An extra 300,000 coronavirus tests could be carried out every day within a few weeks if the Government brings on stream rapid antigen testing, Tony Blair has said.
The former prime minister conceded that the tests may be less accurate than laboratory-based ones, but urged Boris Johnson not to “let the best be the enemy of the good”.
Mr Blair said the rapid tests, which can provide a result within around 15 minutes, were already available and that positive results could be checked with lab-based tests.
He made the recommendation in a foreword to a report on finding a realistic route to mass testing by his think tank, the Tony Blair Institute.
Mr Blair said: “A debate needs to be had on the objective of testing and how this impacts the accuracy requirements for the new tests we can bring online.
“At its simplest, we argue that tests should be validated based on their ability to identify if someone is infectious rather than if someone simply has the virus.
“This new development is critical to bringing onboard a series of new, rapid antigen tests that are available now.
“We accept these are less accurate than the lab-based tests that are being used across the country but they are good enough for mass testing.
“Don’t let the best be the enemy of the good.”
He continued: “When this crucial distinction between the role of tests is made, it unlocks a tranche of new, rapid tests that can be brought online now.
“These would boost existing capacity and could be rolled out across care homes, universities, schools, airports and large employers.
“Testing the entire country every day is a vast distance away, but a phased approach, starting with this regular testing across key sectors, is within our grasp.

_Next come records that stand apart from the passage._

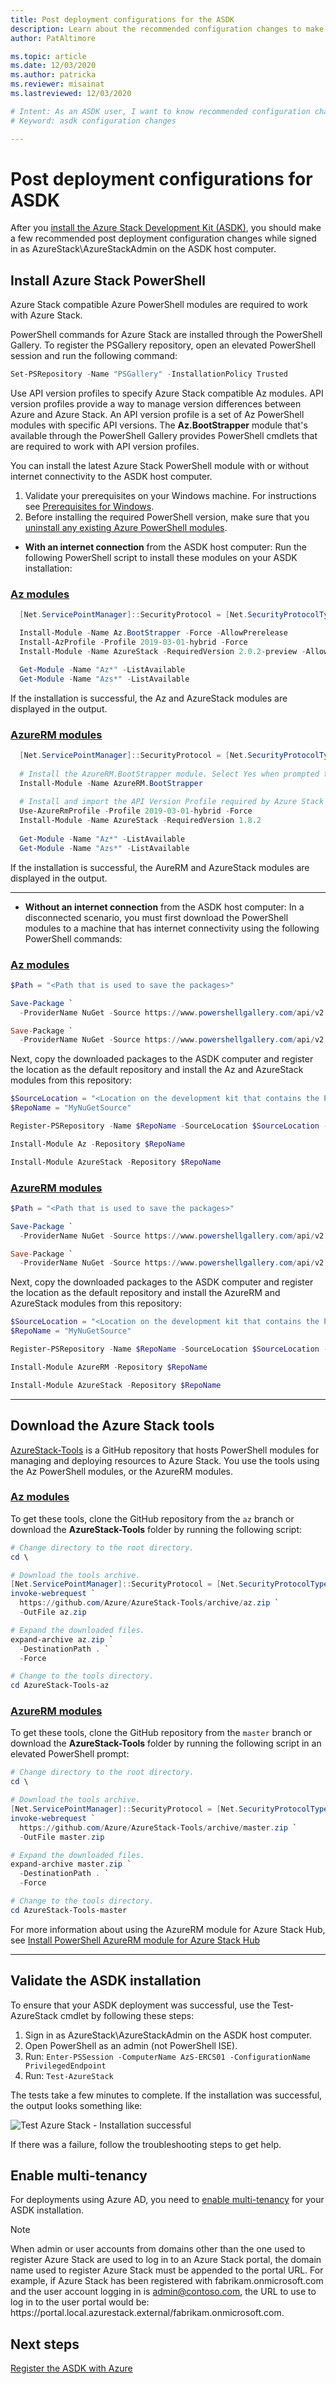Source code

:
 ```yaml
---
title: Post deployment configurations for the ASDK 
description: Learn about the recommended configuration changes to make after installing the Azure Stack Development Kit (ASDK).
author: PatAltimore

ms.topic: article
ms.date: 12/03/2020
ms.author: patricka
ms.reviewer: misainat
ms.lastreviewed: 12/03/2020

# Intent: As an ASDK user, I want to know recommended configuration changes after I deploy the ASDK.
# Keyword: asdk configuration changes

---
```



# Post deployment configurations for ASDK

After you [install the Azure Stack Development Kit (ASDK)](asdk-install.md), you should make a few recommended post deployment configuration changes while signed in as AzureStack\AzureStackAdmin on the ASDK host computer.

## Install Azure Stack PowerShell

Azure Stack compatible Azure PowerShell modules are required to work with Azure Stack.

PowerShell commands for Azure Stack are installed through the PowerShell Gallery. To register the PSGallery repository, open an elevated PowerShell session and run the following command:

``` Powershell
Set-PSRepository -Name "PSGallery" -InstallationPolicy Trusted
```

Use API version profiles to specify Azure Stack compatible Az modules.  API version profiles provide a way to manage version differences between Azure and Azure Stack. An API version profile is a set of Az PowerShell modules with specific API versions. The **Az.BootStrapper** module that's available through the PowerShell Gallery provides PowerShell cmdlets that are required to work with API version profiles.

You can install the latest Azure Stack PowerShell module with or without internet connectivity to the ASDK host computer.

1.  Validate your prerequisites on your Windows machine. For instructions see [Prerequisites for Windows](../operator/powershell-install-az-module.md#prerequisites-for-windows).
2. Before installing the required PowerShell version, make sure that you [uninstall any existing Azure PowerShell modules](../operator/powershell-install-az-module.md#3-uninstall-existing-versions-of-the-azure-stack-hub-powershell-modules). 

- **With an internet connection** from the ASDK host computer: Run the following PowerShell script to install these modules on your ASDK installation:

### [Az modules](#tab/az1)

  ```powershell  
    [Net.ServicePointManager]::SecurityProtocol = [Net.SecurityProtocolType]::Tls12

    Install-Module -Name Az.BootStrapper -Force -AllowPrerelease
    Install-AzProfile -Profile 2019-03-01-hybrid -Force
    Install-Module -Name AzureStack -RequiredVersion 2.0.2-preview -AllowPrerelease

    Get-Module -Name "Az*" -ListAvailable
    Get-Module -Name "Azs*" -ListAvailable
  ```

If the installation is successful, the Az and AzureStack modules are displayed in the output.

### [AzureRM modules](#tab/azurerm1)

  ```powershell  
    [Net.ServicePointManager]::SecurityProtocol = [Net.SecurityProtocolType]::Tls12
    
    # Install the AzureRM.BootStrapper module. Select Yes when prompted to install NuGet
    Install-Module -Name AzureRM.BootStrapper
    
    # Install and import the API Version Profile required by Azure Stack Hub into the current PowerShell session.
    Use-AzureRmProfile -Profile 2019-03-01-hybrid -Force
    Install-Module -Name AzureStack -RequiredVersion 1.8.2
    
    Get-Module -Name "Az*" -ListAvailable
    Get-Module -Name "Azs*" -ListAvailable
  ```

If the installation is successful, the AureRM and AzureStack modules are displayed in the output.

---

- **Without an internet connection** from the ASDK host computer: In a disconnected scenario, you must first download the PowerShell modules to a machine that has internet connectivity using the following PowerShell commands:

### [Az modules](#tab/az2)

  ```powershell
  $Path = "<Path that is used to save the packages>"

  Save-Package `
    -ProviderName NuGet -Source https://www.powershellgallery.com/api/v2 -Name Az -Path $Path -Force -RequiredVersion 2.3.0
  
  Save-Package `
    -ProviderName NuGet -Source https://www.powershellgallery.com/api/v2 -Name AzureStack -Path $Path -Force -RequiredVersion 1.5.0
  ```

  Next, copy the downloaded packages to the ASDK computer and register the location as the default repository and install the Az and AzureStack modules from this repository:

  ```powershell  
  $SourceLocation = "<Location on the development kit that contains the PowerShell packages>"
  $RepoName = "MyNuGetSource"

  Register-PSRepository -Name $RepoName -SourceLocation $SourceLocation -InstallationPolicy Trusted

  Install-Module Az -Repository $RepoName

  Install-Module AzureStack -Repository $RepoName
  ```

### [AzureRM modules](#tab/azurerm2)

  ```powershell
  $Path = "<Path that is used to save the packages>"

  Save-Package `
    -ProviderName NuGet -Source https://www.powershellgallery.com/api/v2 -Name AzureRM -Path $Path -Force -RequiredVersion 2.5.0
  
  Save-Package `
    -ProviderName NuGet -Source https://www.powershellgallery.com/api/v2 -Name AzureStack -Path $Path -Force -RequiredVersion 1.8.0
  ```

  Next, copy the downloaded packages to the ASDK computer and register the location as the default repository and install the AzureRM and AzureStack modules from this repository:

  ```powershell  
  $SourceLocation = "<Location on the development kit that contains the PowerShell packages>"
  $RepoName = "MyNuGetSource"

  Register-PSRepository -Name $RepoName -SourceLocation $SourceLocation -InstallationPolicy Trusted

  Install-Module AzureRM -Repository $RepoName

  Install-Module AzureStack -Repository $RepoName
  ```

---

## Download the Azure Stack tools

[AzureStack-Tools](https://github.com/Azure/AzureStack-Tools) is a GitHub repository that hosts PowerShell modules for managing and deploying resources to Azure Stack. You use the tools using the Az PowerShell modules, or the AzureRM modules.

### [Az modules](#tab/az3)

To get these tools, clone the GitHub repository from the `az` branch or download the **AzureStack-Tools** folder by running the following script:

```powershell
# Change directory to the root directory.
cd \

# Download the tools archive.
[Net.ServicePointManager]::SecurityProtocol = [Net.SecurityProtocolType]::Tls12 
invoke-webrequest `
  https://github.com/Azure/AzureStack-Tools/archive/az.zip `
  -OutFile az.zip

# Expand the downloaded files.
expand-archive az.zip `
  -DestinationPath . `
  -Force

# Change to the tools directory.
cd AzureStack-Tools-az

```
### [AzureRM modules](#tab/azurerm3)

To get these tools, clone the GitHub repository from the `master` branch or download the **AzureStack-Tools** folder by running the following script in an elevated PowerShell prompt:

```powershell
# Change directory to the root directory.
cd \

# Download the tools archive.
[Net.ServicePointManager]::SecurityProtocol = [Net.SecurityProtocolType]::Tls12
invoke-webrequest `
  https://github.com/Azure/AzureStack-Tools/archive/master.zip `
  -OutFile master.zip

# Expand the downloaded files.
expand-archive master.zip `
  -DestinationPath . `
  -Force

# Change to the tools directory.
cd AzureStack-Tools-master

```
For more information about using the AzureRM module for Azure Stack Hub, see [Install PowerShell AzureRM module for Azure Stack Hub](../operator/azure-stack-powershell-install.md)

---

## Validate the ASDK installation

To ensure that your ASDK deployment was successful, use the Test-AzureStack cmdlet by following these steps:

1. Sign in as AzureStack\AzureStackAdmin on the ASDK host computer.
2. Open PowerShell as an admin (not PowerShell ISE).
3. Run: `Enter-PSSession -ComputerName AzS-ERCS01 -ConfigurationName PrivilegedEndpoint`
4. Run: `Test-AzureStack`

The tests take a few minutes to complete. If the installation was successful, the output looks something like:

![Test Azure Stack - Installation successful](media/asdk-post-deploy/test-azurestack.png)

If there was a failure, follow the troubleshooting steps to get help.

## Enable multi-tenancy

For deployments using Azure AD, you need to [enable multi-tenancy](../operator/enable-multitenancy.md) for your ASDK installation.

> [!NOTE]
> When admin or user accounts from domains other than the one used to register Azure Stack are used to log in to an Azure Stack portal, the domain name used to register Azure Stack must be appended to the portal URL. For example, if Azure Stack has been registered with fabrikam.onmicrosoft.com and the user account logging in is admin@contoso.com, the URL to use to log in to the user portal would be: https\://portal.local.azurestack.external/fabrikam.onmicrosoft.com.

## Next steps

[Register the ASDK with Azure](asdk-register.md)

“We must act decisively, and we must act now.”
The report states: “From conversations with well-placed sources we believe lab testing can be expanded, potentially by around 300,000 tests per day within the next few weeks.
“This would take lab-testing capacity to almost 700,000 tests per day.”
Under the proposal, people who test positive with a rapid test would qualify for a lab-based test.
If that confirms a positive result, then the person would self-isolate.
If they tested negative, they would not need to quarantine.
The think tank also proposes using antibody testing more effectively, with key workers removed from the mass testing regime for 90 days if they are found to have coronavirus antibodies.
Currently, many key workers are tested for Covid-19 on a weekly basis.
It also suggests prioritising access to testing, deploying mobile, saliva-based testing lorries, and using international laboratories with RAF help to ensure results are turned around within a day.